|
Der Pass
Vom Mittelmeer auf 2.802 m, das ist doch was! Auch wenn man
weder auf die höchste Straße noch auf den höchsten Pass Europas fährt, die Kontraste
der Landschaft sind einmalig. Von der Promenade des Anglais zu den Murmeltieren, von
Strand und Palmen in Fels und Eis, wo bekommt man das sonst? Deshalb beginnt der
Südanstieg zum Col de la Bonette in Nizza (Bild 1), der Stadt
mit den (nach Paris) meisten Museen Frankreichs und dem (nach Paris) größten
Flughafen Frankreis. Eben hier, am Flughafen Nice Cote d'Azur geht es los, die
ersten Kilometer sind allerdings eher eine Qual, durch Gewerbegebiete und Vororte
der Metropole. Bald jedoch wird es rechts und links steiler, nach knapp 20 km
ist man schon in der ersten Schlucht, der "Défilé du Chaudan". Und 32 km später
erreicht man die Pont de la Mescla, wo die Tinée in den Var fließt. Von nun an
bleibt die Route im Tal der Tinée. Nach 25 km erreicht man St.-Sauveur-sur-Tinée
(Bild 2). Wer eine Runde von Barcelonette über den
Col de la Cayolle und den Col de la Bonette machen will:
Dies ist der südliche Wendepunkt. Weiter geht es durch die nächste Schlucht, die
Gorges de Valabres. Ganz kurz durchquert man hier den Mercantour-Nationalpark, der
sich sonst hauptsächlich auf den Bergrücken von den Seealpen bis zum Bonette
erstreckt. Es geht zwar bergauf, doch die Steigung ist noch sehr moderat.
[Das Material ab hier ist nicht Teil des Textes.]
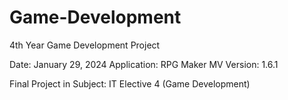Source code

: # Game-Development
4th Year Game Development Project

Date: January 29, 2024
Application: RPG Maker MV 
Version: 1.6.1

Final Project in
Subject: IT Elective 4 (Game Development)


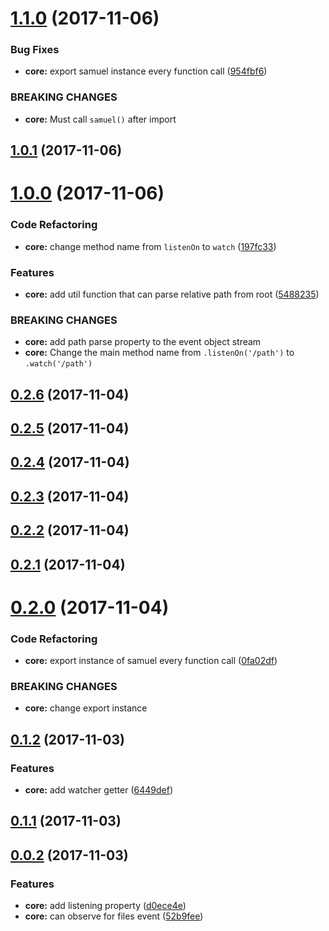 <a name="1.1.0"></a>
# [1.1.0](https://github.com/write-for-CHRIST/prophet-samuel/compare/1.0.1...1.1.0) (2017-11-06)


### Bug Fixes

* **core:** export samuel instance every function call ([954fbf6](https://github.com/write-for-CHRIST/prophet-samuel/commit/954fbf6))


### BREAKING CHANGES

* **core:** Must call `samuel()` after import



<a name="1.0.1"></a>
## [1.0.1](https://github.com/write-for-CHRIST/prophet-samuel/compare/1.0.0...1.0.1) (2017-11-06)



<a name="1.0.0"></a>
# [1.0.0](https://github.com/write-for-CHRIST/prophet-samuel/compare/0.2.6...1.0.0) (2017-11-06)


### Code Refactoring

* **core:** change method name from `listenOn` to `watch` ([197fc33](https://github.com/write-for-CHRIST/prophet-samuel/commit/197fc33))


### Features

* **core:** add util function that can parse relative path from root ([5488235](https://github.com/write-for-CHRIST/prophet-samuel/commit/5488235))


### BREAKING CHANGES

* **core:** add path parse property to the event object stream
* **core:** Change the main method name from `.listenOn('/path')` to `.watch('/path')`



<a name="0.2.6"></a>
## [0.2.6](https://github.com/write-for-CHRIST/prophet-samuel/compare/0.2.5...0.2.6) (2017-11-04)



<a name="0.2.5"></a>
## [0.2.5](https://github.com/write-for-CHRIST/prophet-samuel/compare/0.2.4...0.2.5) (2017-11-04)



<a name="0.2.4"></a>
## [0.2.4](https://github.com/write-for-CHRIST/prophet-samuel/compare/0.2.3...0.2.4) (2017-11-04)



<a name="0.2.3"></a>
## [0.2.3](https://github.com/write-for-CHRIST/prophet-samuel/compare/0.2.2...0.2.3) (2017-11-04)



<a name="0.2.2"></a>
## [0.2.2](https://github.com/write-for-CHRIST/prophet-samuel/compare/0.2.1...0.2.2) (2017-11-04)



<a name="0.2.1"></a>
## [0.2.1](https://github.com/write-for-CHRIST/prophet-samuel/compare/0.2.0...0.2.1) (2017-11-04)



<a name="0.2.0"></a>
# [0.2.0](https://github.com/write-for-CHRIST/prophet-samuel/compare/v0.1.2...0.2.0) (2017-11-04)


### Code Refactoring

* **core:** export instance of samuel every function call ([0fa02df](https://github.com/write-for-CHRIST/prophet-samuel/commit/0fa02df))


### BREAKING CHANGES

* **core:** change export instance



<a name="0.1.2"></a>
## [0.1.2](https://github.com/write-for-CHRIST/prophet-samuel/compare/v0.1.1...v0.1.2) (2017-11-03)


### Features

* **core:** add watcher getter ([6449def](https://github.com/write-for-CHRIST/prophet-samuel/commit/6449def))



<a name="0.1.1"></a>
## [0.1.1](https://github.com/write-for-CHRIST/prophet-samuel/compare/v0.0.2...v0.1.1) (2017-11-03)



<a name="0.0.2"></a>
## [0.0.2](https://github.com/write-for-CHRIST/prophet-samuel/compare/52b9fee...v0.0.2) (2017-11-03)


### Features

* **core:** add listening property ([d0ece4e](https://github.com/write-for-CHRIST/prophet-samuel/commit/d0ece4e))
* **core:** can observe for files event ([52b9fee](https://github.com/write-for-CHRIST/prophet-samuel/commit/52b9fee))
Seit Nizza sind auf den nun über 60 km gerade mal knappe 600 Höhenmeter bewältigt
worden. Der nächste Ort ist Isola, inzwischen ist man auf über 800 m. Am
Ortseingang von Isola steht ein sehenswerter romanischer Kirchturm, noch steht er
jedenfalls, wer weiß, wie lange noch – Bild 3. Isola selbst
ist ein netter, kleiner Ort (Bild 4) an der Kreuzung zweier
Passstraßen, etwas verschlafen. Die "Party" geht weiter oben ab, auf dem Weg zum
Col de la Lombarde liegt Isola 2000, der dazugehörige Wintersportort à la francaise.
Die Straße verläuft weiter im Tal, immer noch mit recht geringer Steigung. Erst kurz v
or St.-Étienne-de-Tinée wird es steiler: Die Straße steigt an der östlichen
Talseite in zwei Serpentinen nach oben, um dann wieder hinunter nach St. Étienne zu
führen. Warum? Das zeigt ein Blick auf den Hang gegenüber: Bild 5.
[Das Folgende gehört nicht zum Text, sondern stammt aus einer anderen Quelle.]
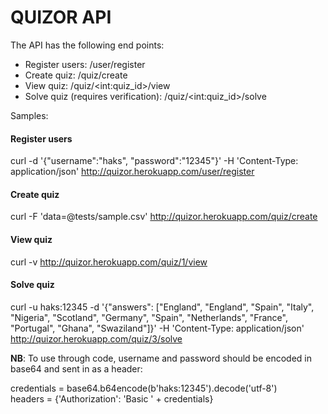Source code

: # **QUIZOR API**

The API has the following end points:  
- Register users: /user/register
- Create quiz: /quiz/create
- View quiz: /quiz/\<int:quiz_id>/view
- Solve quiz (requires verification): /quiz/\<int:quiz_id>/solve

Samples:

#### Register users

curl -d '{"username":"haks", "password":"12345"}' -H 'Content-Type: application/json' http://quizor.herokuapp.com/user/register


#### Create quiz

curl -F 'data=@tests/sample.csv' http://quizor.herokuapp.com/quiz/create

#### View quiz

curl -v http://quizor.herokuapp.com/quiz/1/view

#### Solve quiz

curl -u haks:12345 -d '{"answers": ["England", "England", "Spain", "Italy", "Nigeria", "Scotland", "Germany", "Spain", "Netherlands", "France", "Portugal", "Ghana", "Swaziland"]}' -H 'Content-Type: application/json' http://quizor.herokuapp.com/quiz/3/solve

**NB**: To use through code, username and password should be encoded in base64 and sent in as a header:  

credentials = base64.b64encode(b'haks:12345').decode('utf-8')  
headers = {'Authorization': 'Basic ' + credentials}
Durch diese Straßenführung umgeht man ein Bergsturzgebiet. Immerhin darf man nun nach
St. Étienne rollen (Bild 6), zum eigentlichen Startort des
Passes.
Also, St. Étienne. 85 km von Nizza, knappe 1.150 m höher – das
entspricht einer durchschnittlichen Steigung von gerade mal 1,4 %. Das wird sich nun
ändern: Für die nächsten 1.650 m braucht man nur noch 25 km, nun beginnt der Spaß also!
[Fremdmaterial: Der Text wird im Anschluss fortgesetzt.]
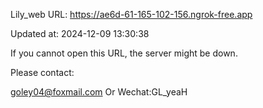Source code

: Lily_web URL: https://ae6d-61-165-102-156.ngrok-free.app

Updated at: 2024-12-09 13:30:38

If you cannot open this URL, the server might be down.

Please contact: 

goley04@foxmail.com Or Wechat:GL_yeaH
Zunächst ist die Steigung moderat, vorbei an der Pont Haut (hier zweigt die Straße
nach St.-Dalmas-le-Selvage ab), an Vens und an Le Pra verläuft die Straße kurvenarm
im Talboden, die Steigung ist selten steiler als 6 %. Nach Le Pra ändert sich die
Richtung, die Passhöhe ist das erste Mal zu erahnen (allerdings in weiter, weiter,
insbesondere vertikaler Entfernung). Dann, kurz vor Bousiéyas, etwa 12 km sind seit
St. Étienne absolviert, ändert sich die Landschaft dramatisch. Die Waldgrenze ist
passiert, nun öffnet sich das Tal etwas, und die Straße schraubt sich am rechten
Talhang nach oben. Das Schrauben geschieht durch mehrere Serpentinen, bei inzwischen
etwas größerer Steigung (Bild 7). Tief unten im Tal sind einige
Bergbewohner in Bewegung: Bild 8. Weiter oben kommen einige
Ruinen ins Blickfeld (Bild 9). Es sind dies die Ruinen des Camp
des Fourches, eines Kasernenkomplexes, in dem während des ersten und des zweiten
Weltkriegs französische Gebirgsjäger stationiert waren. Die verkehrliche und
wirtschaftliche Bedeutung des Passes war nie sehr groß, die strategische und
militärische dagegen sehr. Schon im 18. Jahrhundert zogen hier im österreichischen
Erbfolgekrieg die spanischen Truppen durch. Und auch später war die Grenzregion
zwischen Frankreich und Italien bis hin zum Mittelmeer häufig stark umkämpft.
Glücklicherweise zeugen heute nur noch die Ruinen von diesen spannungreichen Zeiten.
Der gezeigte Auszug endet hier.